In this repo, we present a large benchmark dataset, Blood-Brain Barrier Database (B3DB), complied
from 50 published resources (as summaried at
raw_data/raw_data_summary.tsv) and categorized based on
experimental uncertainty. A subset of the
molecules in B3DB has numerical logBB
values (1058 compounds), while the whole dataset
has categorical (BBB+ or BBB-) BBB permeability labels (7807). Some physicochemical properties
of the molecules are also provided.
Please use the following citation in any publication using Procrustes library:
"B3DB: A Curated Database of Blood-Brain Barrier Permeability and Chemical Descriptors for a Diverse Set of Compounds", F. Meng, et al.
To be updated once the publication is out.
-
The largest dataset with numerical and categorical values for Blood-Brain Barrier small molecules (to the best of our knowledge as of 2021/Feb/25).
-
Inclusion of sterochemistry information with isomeric SMILES with chiral specifications if available. Otherwise, canonical SMILES are used.
-
Characterization of uncertainty of experimental measurements by grouping the collected molecular data records.
-
Extended datasets for numerical and categorical data with precomputed physicochemical properties using mordred.

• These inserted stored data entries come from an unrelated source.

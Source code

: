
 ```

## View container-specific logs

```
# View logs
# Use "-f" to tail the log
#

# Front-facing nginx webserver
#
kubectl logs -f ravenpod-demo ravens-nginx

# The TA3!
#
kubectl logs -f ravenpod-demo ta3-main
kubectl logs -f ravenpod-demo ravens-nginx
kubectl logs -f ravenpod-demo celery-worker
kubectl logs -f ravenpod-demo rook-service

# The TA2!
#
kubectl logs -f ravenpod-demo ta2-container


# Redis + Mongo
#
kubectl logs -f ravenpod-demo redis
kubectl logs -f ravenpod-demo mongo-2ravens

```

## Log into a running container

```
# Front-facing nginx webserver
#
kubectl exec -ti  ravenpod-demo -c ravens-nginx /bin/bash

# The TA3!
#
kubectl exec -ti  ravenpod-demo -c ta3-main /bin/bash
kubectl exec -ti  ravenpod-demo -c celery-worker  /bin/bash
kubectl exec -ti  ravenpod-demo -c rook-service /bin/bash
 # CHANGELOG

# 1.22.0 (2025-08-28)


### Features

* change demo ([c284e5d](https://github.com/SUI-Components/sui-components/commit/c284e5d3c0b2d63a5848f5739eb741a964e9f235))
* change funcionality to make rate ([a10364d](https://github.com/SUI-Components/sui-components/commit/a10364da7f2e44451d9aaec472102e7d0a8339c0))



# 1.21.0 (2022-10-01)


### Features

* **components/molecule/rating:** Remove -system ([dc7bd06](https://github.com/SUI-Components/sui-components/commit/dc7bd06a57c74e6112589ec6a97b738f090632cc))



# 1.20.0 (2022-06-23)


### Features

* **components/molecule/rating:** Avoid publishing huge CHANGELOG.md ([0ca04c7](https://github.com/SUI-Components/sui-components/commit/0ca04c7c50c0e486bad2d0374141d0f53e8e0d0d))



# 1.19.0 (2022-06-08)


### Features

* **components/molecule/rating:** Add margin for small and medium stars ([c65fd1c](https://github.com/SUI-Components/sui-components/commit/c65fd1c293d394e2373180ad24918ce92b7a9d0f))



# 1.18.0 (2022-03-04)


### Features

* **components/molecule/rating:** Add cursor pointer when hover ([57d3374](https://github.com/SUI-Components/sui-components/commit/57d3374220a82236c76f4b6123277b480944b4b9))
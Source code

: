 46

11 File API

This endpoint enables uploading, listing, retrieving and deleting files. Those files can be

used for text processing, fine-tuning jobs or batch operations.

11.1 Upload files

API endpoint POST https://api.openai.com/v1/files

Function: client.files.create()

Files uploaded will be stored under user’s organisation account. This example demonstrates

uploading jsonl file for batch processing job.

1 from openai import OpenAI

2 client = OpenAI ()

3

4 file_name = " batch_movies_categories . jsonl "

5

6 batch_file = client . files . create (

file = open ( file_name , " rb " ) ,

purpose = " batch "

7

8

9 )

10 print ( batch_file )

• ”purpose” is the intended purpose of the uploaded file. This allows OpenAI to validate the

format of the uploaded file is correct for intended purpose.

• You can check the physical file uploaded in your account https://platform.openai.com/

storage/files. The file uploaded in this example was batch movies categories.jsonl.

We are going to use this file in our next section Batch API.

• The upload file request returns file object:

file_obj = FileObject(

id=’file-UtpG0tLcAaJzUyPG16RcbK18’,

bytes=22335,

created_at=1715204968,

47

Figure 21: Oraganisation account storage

There are two types of dataset in B3DB, regression data and classification data and they can just simply load with pandas library. For example
import pandas as pd
# load regression data
regression_data = pd.read_csv("B3DB/B3DB_regression.tsv",
sep="\t")
# load classification data
classification_data = pd.read_csv("B3DB/B3DB_classification.tsv",
sep="\t")
All the calculations were performed in a Python 3.7.9 virtual environment created with Conda in CentOS Linux release 7.9.2009 includes Python packages,
- ChEMBL_Structure_Pipeline==1.0.0, https://github.com/chembl/ChEMBL_Structure_Pipeline/
- RDKit==2020.09.1, https://www.rdkit.org/
- openeye-toolkit===2020.2.0, https://docs.eyesopen.com/toolkits/python/index.html/
- mordred==1.1.2, https://github.com/mordred-descriptor/mordred/ (required networkx==2.3.0)
- numpy==1.19.2, https://numpy.org/
- pandas==1.2.1, https://pandas.pydata.org/
- pubchempy==1.0.4, https://github.com/mcs07/PubChemPy/
- PyTDC==0.1.5, https://github.com/mims-harvard/TDC/
- SciPy==1.5.2, https://www.scipy.org/
- tabula-py==2.2.0, https://pypi.org/project/tabula-py/
We will create a virtual environment named bbb_data with Python 3.7.9
first,
conda create bbb_py37 python=3.7.9
Given that RDKit
, ChEMBL_Structure_Pipeline
are not available in PyPI and we will install
them with conda
,
# activate virtual environment
conda activate bbb_py37
conda install -c rdkit rdkit=2020.09.1.0
conda install -c conda-forge chembl_structure_pipeline=1.0.0
# https://docs.eyesopen.com/toolkits/python/quickstart-python/linuxosx.html
conda install -c openeye openeye-toolkits=2020.2.0
Then we can install the requirements in requirements.txt with
pip install -r requirements.txt
An easier way is to run the follow script with bash
,
#!/bin/bash
# create virtual environment
conda create bbb_py37 python=3.7.9
# activate virtual environment
conda activate bbb_py37
# install required packages
conda install -c rdkit rdkit=2020.09.1.0
conda install -c conda-forge chembl_structure_pipeline=1.0.0
pip install -r requirements.txt
ALOGPS
version 2.1 can be accessed at http://www.vcclab.org/lab/alogps/.
The materials and data under this repo are under CC-BY-4.0 Licence.